Altgediente Wirtschaftskapitäne erinnern sich: Gerd Millmann hat skurrile bis brisante Anekdoten in einem Buch versammelt.

Von Gerd Millmann

Erschienen in DIE ZEIT, Nr. 45/2015 vom 5. 11. 2015

Merkwürdig, wie episodisch Zeitgeschichte wird, wenn die Großen zwanglos darauflosplaudern. Franz Vranitzky zum Beispiel war stellvertretender Generaldirektor der Creditanstalt und designierter Chef der Traditionsbank. Bis zum Weltspartag 1980. Damals führte der spätere Bundeskanzler den FPÖ-Klubobmann Friedrich Peter durch eine Münzausstellung, als sein Gast plötzlich meinte: „Es ist interessant, wie Sie sich hier noch so ins Zeug werfen.“ Vranitzky darauf: „Wieso, ich arbeite ja hier.“ – „Aber nicht mehr lange“, erwiderte Peter. „Das kann nicht stimmen“, entgegnete Vranitzky. „Wer hat das beschlossen?“ – „Na, Ihr Parteivorstand und die Bundesregierung.“

Tatsächlich suchte Kanzler Bruno Kreisky einen Ausweichposten für Finanzminister Hannes Androsch, mit dem er sich überworfen hatte – und das war der Job des CA-Generaldirektors. Also musste Vranitzky in die Länderbank wechseln – nur gesagt hatte ihm das niemand. Wenn Ex-Wirtschaftskapitäne aus dem Nähkästchen plaudern, tun sich wunderbare Anekdoten auf. Es sind oft die kleinen Geschichten hinter der Geschichte, welche die Wirtschaftshistorie Österreichs begreiflich machen.

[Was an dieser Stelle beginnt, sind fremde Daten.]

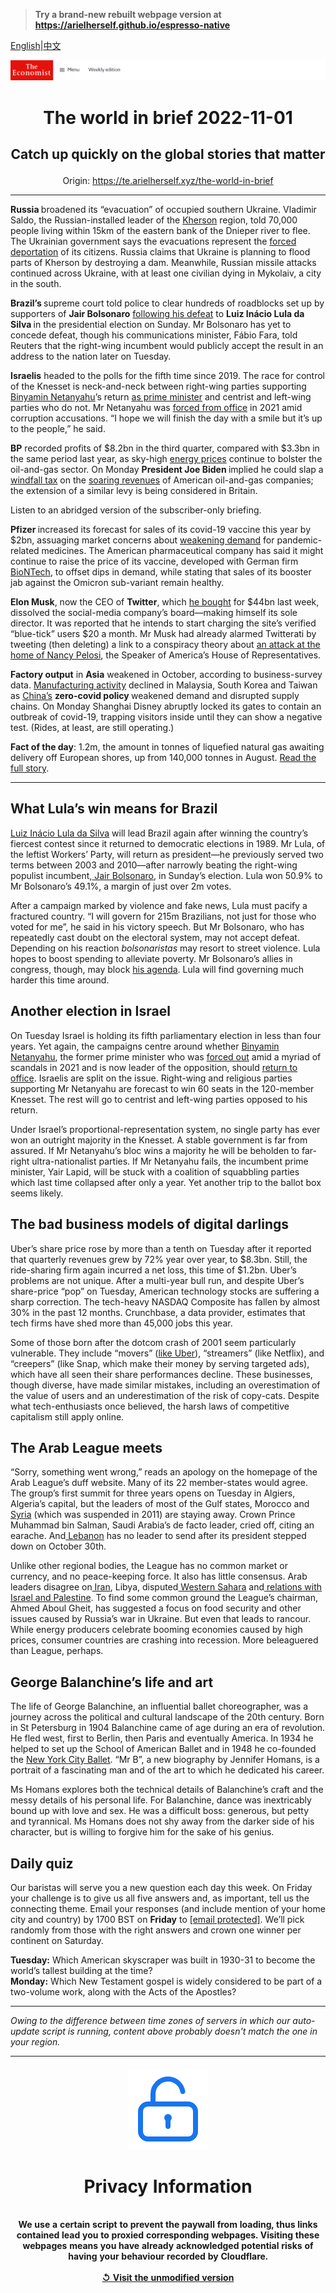 > **Try a brand-new rebuilt webpage version at https://arielherself.github.io/espresso-native**

[English](https://github.com/arielherself/espresso/blob/main/README.md)|[中文](https://github-com.translate.goog/arielherself/espresso/blob/main/README.md?_x_tr_sl=en&_x_tr_tl=zh-CN&_x_tr_hl=zh-CN&_x_tr_pto=wapp)



![The Economist](menubar.png)

# <p align="center">The world in brief 2022-11-01</p>

## <p align="center">Catch up quickly on the global stories that matter</p>

<p align="center">Origin: <a href="https://te.arielherself.xyz/the-world-in-brief">https://te.arielherself.xyz/the-world-in-brief</a><hr>

<strong>Russia </strong>broadened its “evacuation” of occupied southern Ukraine. Vladimir Saldo, the Russian-installed leader of the [Kherson](https://te.arielherself.xyz/the-economist-explains/2022/08/30/why-does-kherson-matter) region, told 70,000 people living within 15km of the eastern bank of the Dnieper river to flee. The Ukrainian government says the evacuations represent the [forced deportation](https://te.arielherself.xyz/europe/2022/07/07/russia-is-disappearing-vast-numbers-of-ukrainians) of its citizens. Russia claims that Ukraine is planning to flood parts of Kherson by destroying a dam. Meanwhile, Russian missile attacks continued across Ukraine, with at least one civilian dying in Mykolaiv, a city in the south.

<strong>Brazil’s </strong>supreme court told police to clear hundreds of roadblocks set up by supporters of <strong>Jair </strong><strong>Bolsonaro</strong> [following his defeat](https://te.arielherself.xyz/leaders/2022/10/31/lula-will-be-brazils-next-president-now-for-the-hard-part) to <strong>Luiz Inácio Lula da Silva </strong>in the presidential election on Sunday. Mr Bolsonaro has yet to concede defeat, though his communications minister, Fábio Fara, told Reuters that the right-wing incumbent would publicly accept the result in an address to the nation later on Tuesday.

<strong>Israelis</strong> headed to the polls for the fifth time since 2019. The race for control of the Knesset is neck-and-neck between right-wing parties supporting [Binyamin Netanyahu](https://te.arielherself.xyz/culture/2022/10/27/binyamin-netanyahus-memoir-is-a-fascinating-study-of-power)’s return [as prime minister](https://te.arielherself.xyz/middle-east-and-africa/2022/10/27/israels-binyamin-netanyahu-bids-for-an-election-comeback) and centrist and left-wing parties who do not. Mr Netanyahu was [forced from office](https://te.arielherself.xyz/middle-east-and-africa/2021/06/13/naftali-bennett-pushes-binyamin-netanyahu-out-of-power-in-israel) in 2021 amid corruption accusations. “I hope we will finish the day with a smile but it’s up to the people,” he said.

<strong>BP</strong> recorded profits of $8.2bn in the third quarter, compared with $3.3bn in the same period last year, as sky-high [energy prices](https://te.arielherself.xyz/finance-and-economics/2022/10/30/europes-energy-crisis-is-very-far-from-over) continue to bolster the oil-and-gas sector. On Monday <strong>President Joe Biden </strong>implied he could slap a [windfall tax](https://te.arielherself.xyz/leaders/2022/03/19/windfall-taxes-on-energy-companies-are-a-bad-idea) on the [soaring revenues](https://te.arielherself.xyz/interactive/briefing/2022/09/24/war-in-ukraine-has-reshaped-worlds-fuel-markets) of American oil-and-gas companies; the extension of a similar levy is being considered in Britain.

Listen to an abridged version of the subscriber-only briefing.

<strong>Pfizer </strong>increased its forecast for sales of its covid-19 vaccine this year by $2bn, assuaging market concerns about [weakening demand](https://te.arielherself.xyz/business/2022/08/10/after-a-covid-fuelled-adrenaline-rush-biotech-is-crashing) for pandemic-related medicines. The American pharmaceutical company has said it might continue to raise the price of its vaccine, developed with German firm [BioNTech](https://te.arielherself.xyz/science-and-technology/biontech-plans-to-make-vaccines-in-shipping-containers/21807708), to offset dips in demand, while stating that sales of its booster jab against the Omicron sub-variant remain healthy.

<strong>Elon Musk</strong>, now the CEO of <strong>Twitter</strong>, which [he bought](https://te.arielherself.xyz/business/2022/10/28/elon-musk-buys-twitter-at-last) for $44bn last week, dissolved the social-media company’s board—making himself its sole director. It was reported that he intends to start charging the site’s verified “blue-tick” users $20 a month. Mr Musk had already alarmed Twitterati by tweeting (then deleting) a link to a conspiracy theory about [an attack at the home of Nancy Pelosi](https://te.arielherself.xyz/united-states/2022/10/30/the-attack-at-the-pelosis-home-was-part-of-a-dangerous-pattern), the Speaker of America’s House of Representatives.

<strong>Factory output</strong> in <strong>Asia</strong> weakened in October, according to business-survey data. [Manufacturing activity](https://te.arielherself.xyz/finance-and-economics/2022/09/21/a-global-manufacturing-slowdown-suggests-worse-is-to-come) declined in Malaysia, South Korea and Taiwan as [China’s](https://te.arielherself.xyz/china/2022/10/13/china-shows-few-signs-of-loosening-its-zero-covid-policy) <strong>zero-covid policy </strong>weakened demand and disrupted supply chains. On Monday Shanghai Disney abruptly locked its gates to contain an outbreak of covid-19, trapping visitors inside until they can show a negative test. (Rides, at least, are still operating.)

<strong>Fact of the day</strong>: 1.2m, the amount in tonnes of liquefied natural gas awaiting delivery off European shores, up from 140,000 tonnes in August. [Read the full story](https://te.arielherself.xyz/finance-and-economics/2022/10/30/europes-energy-crisis-is-very-far-from-over).

----------

## What Lula’s win means for Brazil

[Luiz Inácio Lula da Silva](https://te.arielherself.xyz/the-americas/2022/10/31/luiz-inacio-lula-da-silva-will-be-brazils-next-president) will lead Brazil again after winning the country’s fiercest contest since it returned to democratic elections in 1989. Mr Lula, of the leftist Workers’ Party, will return as president—he previously served two terms between 2003 and 2010—after narrowly beating the right-wing populist incumbent,[ Jair Bolsonaro](https://te.arielherself.xyz/films/2022/10/15/the-enduring-threat-of-jair-bolsonaro), in Sunday’s election. Lula won 50.9% to Mr Bolsonaro’s 49.1%, a margin of just over 2m votes. 

After a campaign marked by violence and fake news, Lula must pacify a fractured country. “I will govern for 215m Brazilians, not just for those who voted for me”, he said in his victory speech. But Mr Bolsonaro, who has repeatedly cast doubt on the electoral system, may not accept defeat. Depending on his reaction <em>b</em><em>olsonaristas </em>may resort to street violence. Lula hopes to boost spending to alleviate poverty. Mr Bolsonaro’s allies in congress, though, may block [his agenda](https://te.arielherself.xyz/the-americas/2022/10/20/brazils-next-president-will-face-a-big-tricky-in-tray). Lula will find governing much harder this time around.

## Another election in Israel

On Tuesday Israel is holding its fifth parliamentary election in less than four years. Yet again, the campaigns centre around whether [Binyamin Netanyahu](https://te.arielherself.xyz/culture/2022/10/27/binyamin-netanyahus-memoir-is-a-fascinating-study-of-power), the former prime minister who was [forced out](https://te.arielherself.xyz/middle-east-and-africa/2021/06/13/naftali-bennett-pushes-binyamin-netanyahu-out-of-power-in-israel) amid a myriad of scandals in 2021 and is now leader of the opposition, should [return to office](https://te.arielherself.xyz/middle-east-and-africa/2022/10/27/israels-binyamin-netanyahu-bids-for-an-election-comeback). Israelis are split on the issue. Right-wing and religious parties supporting Mr Netanyahu are forecast to win 60 seats in the 120-member Knesset. The rest will go to centrist and left-wing parties opposed to his return.  
  
 Under Israel’s proportional-representation system, no single party has ever won an outright majority in the Knesset. A stable government is far from assured. If Mr Netanyahu’s bloc wins a majority he will be beholden to far-right ultra-nationalist parties. If Mr Netanyahu fails, the incumbent prime minister, Yair Lapid, will be stuck with a coalition of squabbling parties which last time collapsed after only a year. Yet another trip to the ballot box seems likely.

## The bad business models of digital darlings

Uber’s share price rose by more than a tenth on Tuesday after it reported that quarterly revenues grew by 72% year over year, to $8.3bn. Still, the ride-sharing firm again incurred a net loss, this time of $1.2bn. Uber’s problems are not unique. After a multi-year bull run, and despite Uber’s share-price “pop” on Tuesday, American technology stocks are suffering a sharp correction. The tech-heavy NASDAQ Composite has fallen by almost 30% in the past 12 months. Crunchbase, a data provider, estimates that tech firms have shed more than 45,000 jobs this year.

Some of those born after the dotcom crash of 2001 seem particularly vulnerable. They include “movers” ([like Uber](https://te.arielherself.xyz/business/uber-doordash-and-similar-firms-cant-defy-the-laws-of-capitalism-after-all/21806198)), “streamers” (like Netflix), and “creepers” (like Snap, which make their money by serving targeted ads), which have all seen their share performances decline. These businesses, though diverse, have made similar mistakes, including an overestimation of the value of users and an underestimation of the risk of copy-cats. Despite what tech-enthusiasts once believed, the harsh laws of competitive capitalism still apply online.

## The Arab League meets

“Sorry, something went wrong,” reads an apology on the homepage of the Arab League’s duff website. Many of its 22 member-states would agree. The group’s first summit for three years opens on Tuesday in Algiers, Algeria’s capital, but the leaders of most of the Gulf states, Morocco and[ Syria](https://te.arielherself.xyz/middle-east-and-africa/2022/03/26/syrias-outcast-dictator-returns-to-the-arab-world) (which was suspended in 2011) are staying away. Crown Prince Muhammad bin Salman, Saudi Arabia’s de facto leader, cried off, citing an earache. And[ Lebanon](https://te.arielherself.xyz/middle-east-and-africa/2022/04/28/lebanon-goes-to-the-polls-amid-its-worst-ever-financial-crisis) has no leader to send after its president stepped down on October 30th. 

Unlike other regional bodies, the League has no common market or currency, and no peace-keeping force. It also has little consensus. Arab leaders disagree on[ Iran](https://te.arielherself.xyz/middle-east-and-africa/2022/10/27/a-change-in-iran-could-reshape-the-middle-east), Libya, disputed[ Western Sahara](https://te.arielherself.xyz/middle-east-and-africa/2022/03/26/morocco-scents-victory-in-western-sahara) and[ relations with Israel and Palestine](https://te.arielherself.xyz/middle-east-and-africa/2022/09/22/trade-and-security-ties-are-knitting-israel-into-its-region). To find some common ground the League’s chairman, Ahmed Aboul Gheit, has suggested a focus on food security and other issues caused by Russia’s war in Ukraine. But even that leads to rancour. While energy producers celebrate booming economies caused by high prices, consumer countries are crashing into recession. More beleaguered than League, perhaps.

## George Balanchine’s life and art

The life of George Balanchine, an influential ballet choreographer, was a journey across the political and cultural landscape of the 20th century. Born in St Petersburg in 1904 Balanchine came of age during an era of revolution. He fled west, first to Berlin, then Paris and eventually America. In 1934 he helped to set up the School of American Ballet and in 1948 he co-founded the [New York City Ballet](https://te.arielherself.xyz/prospero/2015/04/10/something-old-something-new). “Mr B”, a new biography by Jennifer Homans, is a portrait of a fascinating man and of the art to which he dedicated his career.

Ms Homans explores both the technical details of Balanchine’s craft and the messy details of his personal life. For Balanchine, dance was inextricably bound up with love and sex. He was a difficult boss: generous, but petty and tyrannical. Ms Homans does not shy away from the darker side of his character, but is willing to forgive him for the sake of his genius.

## Daily quiz

Our baristas will serve you a new question each day this week. On Friday your challenge is to give us all five answers and, as important, tell us the connecting theme. Email your responses (and include mention of your home city and country) by 1700 BST on <strong>Friday</strong> to [<span class="__cf_email__" data-cfemail="1243677b68576162607761617d5277717d7c7d7f7b61663c717d7f">[email&#160;protected]</span>](https://mail.google.com/mail/?view=cm&amp;fs=1&amp;tf=1&amp;to=QuizEspresso@te.arielherself.xyz). We’ll pick randomly from those with the right answers and crown one winner per continent on Saturday.

<strong>Tuesday:</strong> Which American skyscraper was built in 1930-31 to become the world’s tallest building at the time?  
<strong>Monday:</strong> Which New Testament gospel is widely considered to be part of a two-volume work, along with the Acts of the Apostles?

----------

*Owing to the difference between time zones of servers in which our auto-update script is running, content above probably doesn't match the one in your region.*

|<br><div align="center"><img src="unlock.png" /><h1>Privacy Information</h1></div></br>We use a certain script to prevent the paywall from loading, thus links contained lead you to proxied corresponding webpages. Visiting these webpages means you have already acknowledged potential risks of having your behaviour recorded by Cloudflare.<br><br>[&#x21BA; Visit the unmodified version](README.raw.md)<br><br>|
|-----|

Die zum Teil skurril anmutenden Highlights aus dem Erfahrungsschatz heimischer Industrieller werfen ein erhellendes Licht auf den völlig anderen wirtschaftspolitischen Planeten Österreich vor dem EU-Beitritt 1995. Der ehemalige ÖIAG-Generaldirektor Karl Hollweger berichtet, dass er die Wette gewann, eine Vollversammlung in weniger als drei Minuten abzuhandeln. RHI-Vorstand Franz Struzl erinnert sich, dass er mit folgender Begründung nicht in den Vorstand der Voest kam: „Sie sind körperlich zu klein.“ Andere Erzählungen regen zum Nachdenken an. Beppo Mauhart erinnert sich an die umstrittene Privatisierung der Austria Tabak im Jahr 2001. Die Unterlagen der ÖIAG dazu seien aus Platzgründen „entsorgt“ worden.

Ex-Notenbanker Heinz Kienzl erzählt, dass Österreichs Annäherung an die EG nicht so sehr an den Gewerkschaften gescheitert war. Vielmehr sei Kanzler Kreisky der Überzeugung gewesen, dass die Sowjets das nicht zulassen würden. Auf Kienzls Frage, warum er denn das nicht so sage, meinte Kreisky: „Eher beiße ich mir die Zunge ab, als zuzugeben, dass Österreich nur ein halb souveräner Staat ist.“ In jedem Fall war Österreich ein überaus geregeltes Staatsgebilde. In der Papierindustrie war die Produktion bis Mitte der neunziger Jahre zentral aufgeteilt. Der Brotpreis war reglementiert, ein staatliches Zweigstellenabkommen legte den Standort von Bankfilialen fest. Jedes Jahr wurden im Finanzministerium Kfz-Haftpflichtversicherungsprämien ausverhandelt und die Zinsen für Sparbücher im berüchtigten Lombardclub besprochen, um sie niedrig zu halten – wenn es denn funktioniert hätte. „Man hat sich getroffen und über Konditionen geredet“, sagt der langjährige Nationalbankdirektor Adolf Wala. „Aber dann hat sich niemand an die Empfehlungen gehalten. Materiell war es also ein Club der Meineidbauern und nicht wirklich ein Kartell.“ Dennoch verurteilte die EU-Kommission 2002 die beteiligten Banken zu Geldstrafen.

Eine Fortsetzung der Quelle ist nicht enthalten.